* [EXERCISE DETAILS]: Please report, as a bare number, how many lines below include the string "Stack".

EXCERPTED DATA START

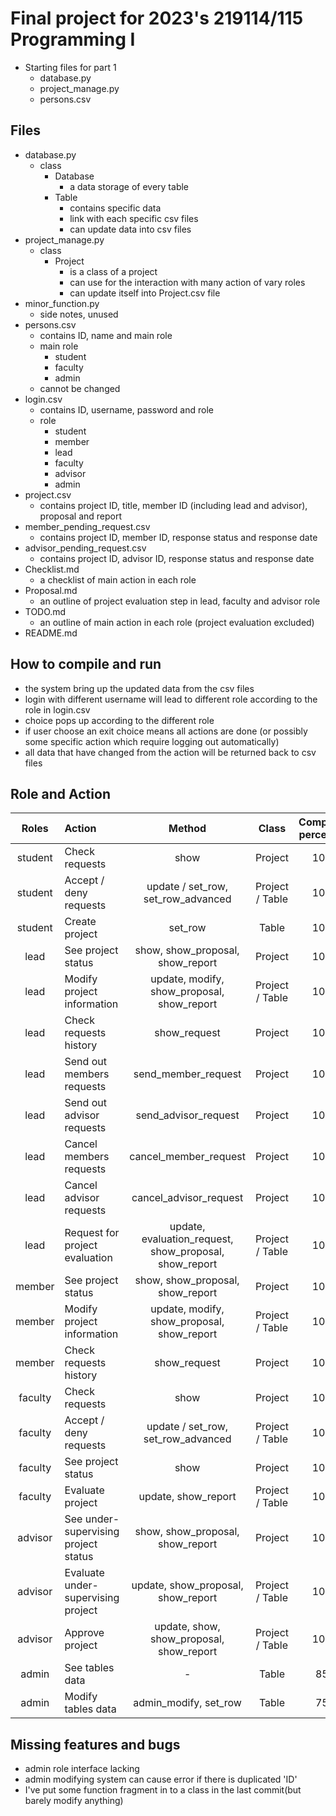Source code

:# Final project for 2023's 219114/115 Programming I
* Starting files for part 1
  - database.py
  - project_manage.py
  - persons.csv

## Files
* database.py
  * class
    * Database
      * a data storage of every table
    * Table
      * contains specific data
      * link with each specific csv files
      * can update data into csv files
* project_manage.py
  * class
    * Project
      * is a class of a project
      * can use for the interaction with many action of vary roles
      * can update itself into Project.csv file
* minor_function.py
  * side notes, unused
* persons.csv
  * contains ID, name and main role
  * main role
    * student
    * faculty
    * admin
  * cannot be changed
* login.csv
  * contains ID, username, password and role
  * role
    * student
    * member
    * lead
    * faculty
    * advisor
    * admin
* project.csv
  * contains project ID, title, member ID (including lead and advisor), proposal and report
* member_pending_request.csv
  * contains project ID, member ID, response status and response date
* advisor_pending_request.csv
  * contains project ID, advisor ID, response status and response date
* Checklist.md
  * a checklist of main action in each role
* Proposal.md
  * an outline of project evaluation step in lead, faculty and advisor role
* TODO.md
  * an outline of main action in each role (project evaluation excluded)
* README.md


## How to compile and run
  * the system bring up the updated data from the csv files
  * login with different username will lead to different role according to the role in login.csv
  * choice pops up according to the different role
  * if user choose an exit choice means all actions are done 
(or possibly some specific action which require logging out automatically)
  * all data that have changed from the action will be returned back to csv files


## Role and Action
|  Roles   | Action                               |                         Method                         |      Class      | Completion percentage | 
|:--------:|:-------------------------------------|:------------------------------------------------------:|:---------------:|:---------------------:|
| student  | Check requests                       |                          show                          |     Project     |         100%          |
| student  | Accept / deny requests               |           update / set_row, set_row_advanced           | Project / Table |         100%          |
| student  | Create project                       |                        set_row                         |      Table      |         100%          |
|   lead   | See project status                   |            show, show_proposal, show_report            |     Project     |         100%          |
|   lead   | Modify project information           |       update, modify, show_proposal, show_report       | Project / Table |         100%          |
|   lead   | Check requests history               |                      show_request                      |     Project     |         100%          |
|   lead   | Send out members requests            |                  send_member_request                   |     Project     |         100%          |
|   lead   | Send out advisor requests            |                  send_advisor_request                  |     Project     |         100%          |
|   lead   | Cancel members requests              |                 cancel_member_request                  |     Project     |         100%          |
|   lead   | Cancel advisor requests              |                 cancel_advisor_request                 |     Project     |         100%          |
|   lead   | Request for project evaluation       | update, evaluation_request, show_proposal, show_report | Project / Table |         100%          |
|  member  | See project status                   |            show, show_proposal, show_report            |     Project     |         100%          |
|  member  | Modify project information           |       update, modify, show_proposal, show_report       | Project / Table |         100%          |
|  member  | Check requests history               |                      show_request                      |     Project     |         100%          |
| faculty  | Check requests                       |                          show                          |     Project     |         100%          |
| faculty  | Accept / deny requests               |           update / set_row, set_row_advanced           | Project / Table |         100%          |
| faculty  | See project status                   |                          show                          |     Project     |         100%          |
| faculty  | Evaluate project                     |                  update, show_report                   | Project / Table |         100%          |
| advisor  | See under-supervising project status |            show, show_proposal, show_report            |     Project     |         100%          |
| advisor  | Evaluate under-supervising project   |           update, show_proposal, show_report           | Project / Table |         100%          |
| advisor  | Approve project                      |        update, show, show_proposal, show_report        | Project / Table |         100%          |
|  admin   | See tables data                      |                           -                            |      Table      |          85%          |
|  admin   | Modify tables data                   |                 admin_modify, set_row                  |      Table      |          75%          |


## Missing features and bugs
  * admin role interface lacking
  * admin modifying system can cause error if there is duplicated 'ID'
  * I've put some function fragment in to a class in the last commit(but barely modify anything)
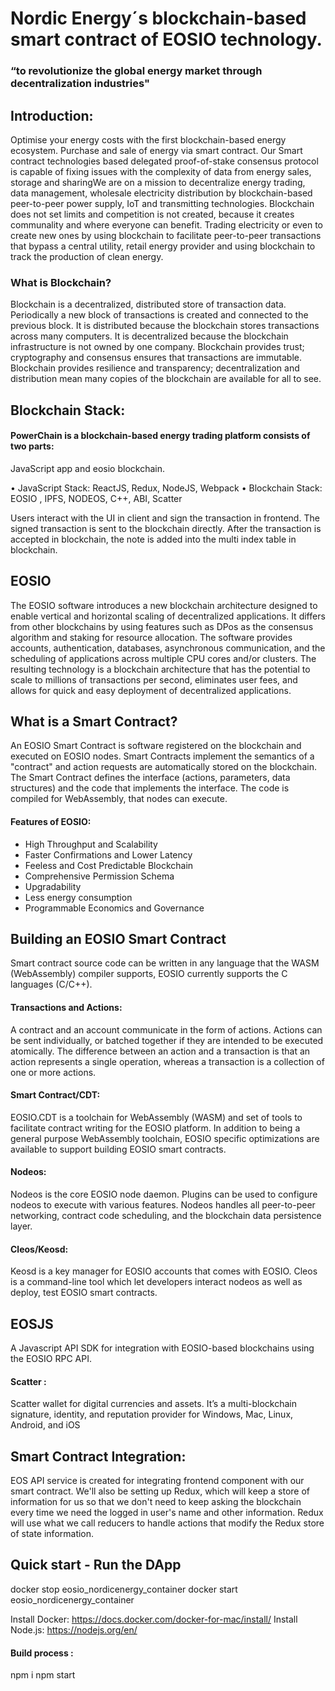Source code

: 
# Nordic Energy´s blockchain-based smart contract of EOSIO technology.

### “to revolutionize the global energy market through decentralization industries"




Introduction:
----------------------
Optimise your energy costs with the first blockchain-based energy ecosystem. Purchase and sale of energy via smart contract. Our Smart contract technologies based delegated proof-of-stake consensus protocol is capable of fixing issues with the complexity of data from energy sales, storage and sharingWe are on a mission to decentralize energy trading, data management, wholesale electricity distribution by blockchain-based peer-to-peer power supply, IoT and transmitting technologies. Blockchain does not set limits and competition is not created, because it creates communality and where everyone can benefit. Trading electricity or even to create new ones by using blockchain to facilitate peer-to-peer transactions that bypass a central utility, retail energy provider and using blockchain to track the production of clean energy.



### What is Blockchain?

Blockchain is a decentralized, distributed store of transaction data. Periodically a new block of transactions is created and connected to the previous block. It is distributed because the blockchain stores transactions across many computers. It is decentralized because the blockchain infrastructure is not owned by one company. Blockchain provides trust; cryptography and consensus ensures that transactions are immutable. Blockchain provides resilience and transparency; decentralization and distribution mean many copies of the blockchain are available for all to see.



Blockchain Stack:
-----------------
#### PowerChain is a blockchain-based energy trading platform consists of two parts: 

JavaScript app and eosio blockchain. 

•	JavaScript Stack:  ReactJS, Redux, NodeJS, Webpack
•	Blockchain Stack: EOSIO , IPFS, NODEOS, C++, ABI, Scatter

Users interact with the UI in client and sign the transaction in frontend. The signed transaction is sent to the blockchain directly. After the transaction is accepted in blockchain, the note is added into the multi index table in blockchain.



EOSIO
-----------------
The EOSIO software introduces a new blockchain architecture designed to enable vertical and horizontal scaling of decentralized applications. It differs from other blockchains by using features such as DPos as the consensus algorithm and staking for resource allocation. The software provides accounts, authentication, databases, asynchronous communication, and the scheduling of applications across multiple CPU cores and/or clusters. The resulting technology is a blockchain architecture that has the potential to scale to millions of transactions per second, eliminates user fees, and allows for quick and easy deployment of decentralized applications.

 

What is a Smart Contract?
--------------------------
An EOSIO Smart Contract is software registered on the blockchain and executed on EOSIO nodes. Smart Contracts implement the semantics of a "contract" and action requests are automatically stored on the blockchain. The Smart Contract defines the interface (actions, parameters, data structures) and the code that implements the interface. The code is compiled for WebAssembly, that nodes can execute.



#### Features of EOSIO:

- High Throughput and Scalability
- Faster Confirmations and Lower Latency
- Feeless and Cost Predictable Blockchain
- Comprehensive Permission Schema
- Upgradability
- Less energy consumption
- Programmable Economics and Governance



Building an EOSIO Smart Contract
----------------------------------
Smart contract source code can be written in any language that the WASM (WebAssembly) compiler supports, EOSIO currently supports the C languages (C/C++).


#### Transactions and Actions:

A contract and an account communicate in the form of actions. Actions can be sent individually, or batched together if they are intended to be executed atomically. The difference between an action and a transaction is that an action represents a single operation, whereas a transaction is a collection of one or more actions.

#### Smart Contract/CDT:

EOSIO.CDT is a toolchain for WebAssembly (WASM) and set of tools to facilitate contract writing for the EOSIO platform. In addition to being a general purpose WebAssembly toolchain, EOSIO specific optimizations are available to support building EOSIO smart contracts.

#### Nodeos:

Nodeos is the core EOSIO node daemon. Plugins can be used to configure nodeos to execute with various features. Nodeos handles all peer-to-peer networking, contract code scheduling, and the blockchain data persistence layer.

#### Cleos/Keosd:

Keosd is a key manager for EOSIO accounts that comes with EOSIO. Cleos is a command-line tool which let developers interact nodeos as well as deploy, test EOSIO smart contracts.
 


EOSJS
-------
A Javascript API SDK for integration with EOSIO-based blockchains using the EOSIO RPC API.

#### Scatter :

Scatter wallet for digital currencies and assets. It’s a multi-blockchain signature, identity, and reputation provider for Windows, Mac, Linux, Android, and iOS



Smart Contract Integration:
----------------------------
EOS API service is created for integrating frontend component with our smart contract. We'll also be setting up Redux, which will keep a store of information for us so that we don't need to keep asking the blockchain every time we need the logged in user's name and other information. Redux will use what we call reducers to handle actions that modify the Redux store of state information.



Quick start - Run the DApp
----------------------------
docker stop eosio_nordicenergy_container
docker start eosio_nordicenergy_container

Install Docker: https://docs.docker.com/docker-for-mac/install/ 
Install Node.js: https://nodejs.org/en/

 
#### Build process :

npm i
npm start



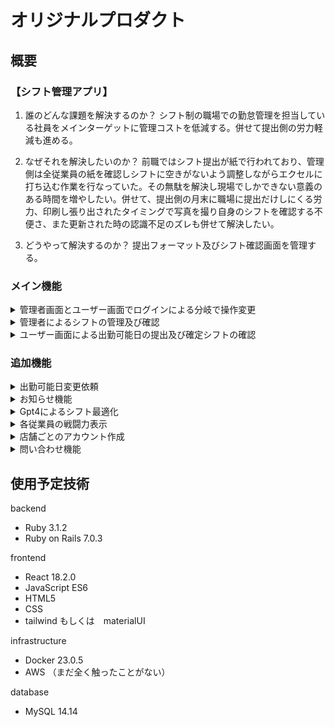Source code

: # オリジナルプロダクト
## 概要
### 【シフト管理アプリ】
1.  誰のどんな課題を解決するのか？
シフト制の職場での勤怠管理を担当している社員をメインターゲットに管理コストを低減する。併せて提出側の労力軽減も進める。

2.  なぜそれを解決したいのか？
前職ではシフト提出が紙で行われており、管理側は全従業員の紙を確認しシフトに空きがないよう調整しながらエクセルに打ち込む作業を行なっていた。その無駄を解決し現場でしかできない意義のある時間を増やしたい。併せて、提出側の月末に職場に提出だけしにくる労力、印刷し張り出されたタイミングで写真を撮り自身のシフトを確認する不便さ、また更新された時の認識不足のズレも併せて解決したい。

3. どうやって解決するのか？
提出フォーマット及びシフト確認画面を管理する。

### メイン機能
<details><summary>管理者画面とユーザー画面でログインによる分岐で操作変更</summary>

メイン画面にてログイン画面を実装。
管理者かユーザーかをパスワードで画面遷移させ分岐させる。

</details>

<details><summary>管理者によるシフトの管理及び確認</summary>
管理者画面では全ユーザーの出勤可能日が記入された月別のカレンダー（仮シフト一覧）が氏名＋出勤可能時間で表示される。<br>
その画面を管理者は確認し各日付において過剰分の人員を削除及び出勤時間の編集ができる。<br>
この作業は各日付をクリックするとモーダル表示にて、その日の出勤可能人員及び時間がスクロールで確認できモーダル表示画面にで削除と時間の編集ができるようにする。<br>
また同画面に確定ボタンあり確定ができ、確定後はそのデータがシフト確定一覧画面に反映される。<br>
管理者画面での操作は主にパソコン作業想定。<br>
下記仮シフト一覧画面イメージ図<br>

<img width=70% src="https://qiita-image-store.s3.ap-northeast-1.amazonaws.com/0/2741017/37f75922-78ef-8f27-b0d1-2cd5d17cc666.png">

</details>

<details><summary>ユーザー画面による出勤可能日の提出及び確定シフトの確認</summary>

ユーザー画面では出勤可能日をカレンダーに打ち込み送信を押すことで管理者画面の仮シフト一覧に反映される。<br>カレンダーフォーマットは全て統一でここでも日付を押すことでモーダル画面表示で出勤可能日を打ち込めるようにする。<br>シフト確定一覧画面は画面遷移にて全員の確定した出勤日を月別で確認できる。<br>携帯電話での操作想定<br>下記日付クリックした際のモーダル表示機能イメージ

<img width=70% src="https://qiita-image-store.s3.ap-northeast-1.amazonaws.com/0/2741017/7d1a8cfd-ca97-629c-ef82-950c664e9a4a.png">


</details>

### 追加機能
<details><summary>出勤可能日変更依頼</summary>
シフト提出者側は基本的には提出したシフトの変更は自由にできないがGitHubのプルリクエストのように変更依頼を出すことができる。<br>管理者側で確認された場合は確定シフトに変更を加えてもらう。
</details>

<details><summary>お知らせ機能</summary>
ハンバーガーメニューを作りそこにお知らせ機能を入れる。
そこを押すと確定シフトが更新されたことや、出勤日変更依頼が届いていることなどが確認できる。
</details>
<details><summary>Gpt4によるシフト最適化</summary>
Gpt4のAPIを入れ込み各従業員の出勤可能日が提出され次第管理者画面にてAPIを叩くボタン設置し各日程の最適人数を当てはめてくれる機能
</details>
<details><summary>各従業員の戦闘力表示</summary>
各従業員に属性として戦闘力を持たせ（管理者画面でしか確認できない）短日の戦闘力が設定した数値よりも低ければ日付部分の色を変更し戦闘力不足を表示する。<br>※前職は1000坪以上ある大型店だったが人員不足を補うほどの募集が集まる地域でなかったため戦闘力の高い人員を適切に配置することが重要だったため戦闘力を可視化できるようにしたい
</details>
<details><summary>店舗ごとのアカウント作成</summary>
店舗ごとのログイン機能を持たせ何店舗でも管理者と店舗従業員を持ったテーブルを作れるようにする
</details>
<details><summary>問い合わせ機能</summary>
ハンバーガーメニューの中に問い合わせ機能を入れる
問い合わせ内容や改善して欲しい点を自分にメールを送ることができる機能
</details>


## 使用予定技術
backend
- Ruby 3.1.2
- Ruby on Rails 7.0.3

frontend
- React 18.2.0
- JavaScript ES6
- HTML5
- CSS
- tailwind もしくは　materialUI

infrastructure
- Docker 23.0.5
- AWS （まだ全く触ったことがない）

database
- MySQL 14.14
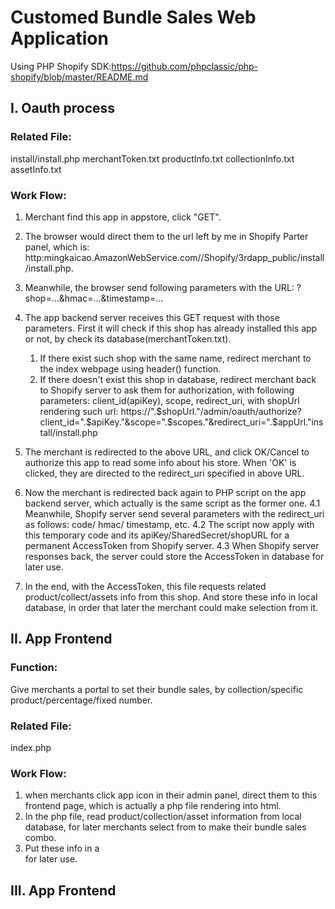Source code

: # Customed Bundle Sales Web Application


 Using PHP Shopify SDK:https://github.com/phpclassic/php-shopify/blob/master/README.md

 ## I. Oauth process
 ### Related File:
   install/install.php
   merchantToken.txt
   productInfo.txt
   collectionInfo.txt
   assetInfo.txt

 ### Work Flow:
 1. Merchant find this app in appstore, click "GET".
  1. The browser would direct them to the url left by me in Shopify Parter panel, which is: http:mingkaicao.AmazonWebService.com//Shopify/3rdapp_public/install/install.php.
  1. Meanwhile, the browser send following parameters with the URL: ?shop=...&hmac=...&timestamp=...

 2. The app backend server receives this GET request with those parameters. First it will check if this shop has already installed this app or not, by check its database(merchantToken.txt).
      1. If there exist such shop with the same name, redirect merchant to the index webpage using header() function.
      1.  If there doesn't exist this shop in database, redirect merchant back to Shopify server to ask them for authorization, with following parameters: client_id(apiKey), scope, redirect_uri, with shopUrl rendering such url: https://".$shopUrl."/admin/oauth/authorize?client_id=".$apiKey."&scope=".$scopes."&redirect_uri=".$appUrl."install/install.php
 3. The merchant is redirected to the above URL, and click OK/Cancel to authorize this app to read some info about his store. When 'OK' is clicked, they are directed to the redirect_uri specified in above URL.

 4. Now the merchant is redirected back again to PHP script on the app backend server, which actually is the same script as the former one.
 4.1 Meanwhile, Shopify server send several parameters with the redirect_uri as follows: code/ hmac/ timestamp, etc.
 4.2 The script now apply with this temporary code and its apiKey/SharedSecret/shopURL for a permanent AccessToken from Shopify server.
 4.3 When Shopify server responses back, the server could store the AccessToken in database for later use.

 5. In the end, with the AccessToken, this file requests related product/collect/assets info from this shop. And store these info in local database, in order that later the merchant could make selection from it.

 ## II. App Frontend
 ### Function:
 Give merchants a portal to set their bundle sales, by collection/specific product/percentage/fixed number.
 ### Related File:
 index.php
 ### Work Flow:
 1. when merchants click app icon in their admin panel, direct them to this frontend page, which is actually a php file rendering into html.
 2. In the php file, read product/collection/asset information from local database, for later merchants select from to make their bundle sales combo.
 3. Put these info in a <div></div> for later use.
 ## III. App Frontend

EXCERPTED DATA END

* [WRITTEN REPLY]: 3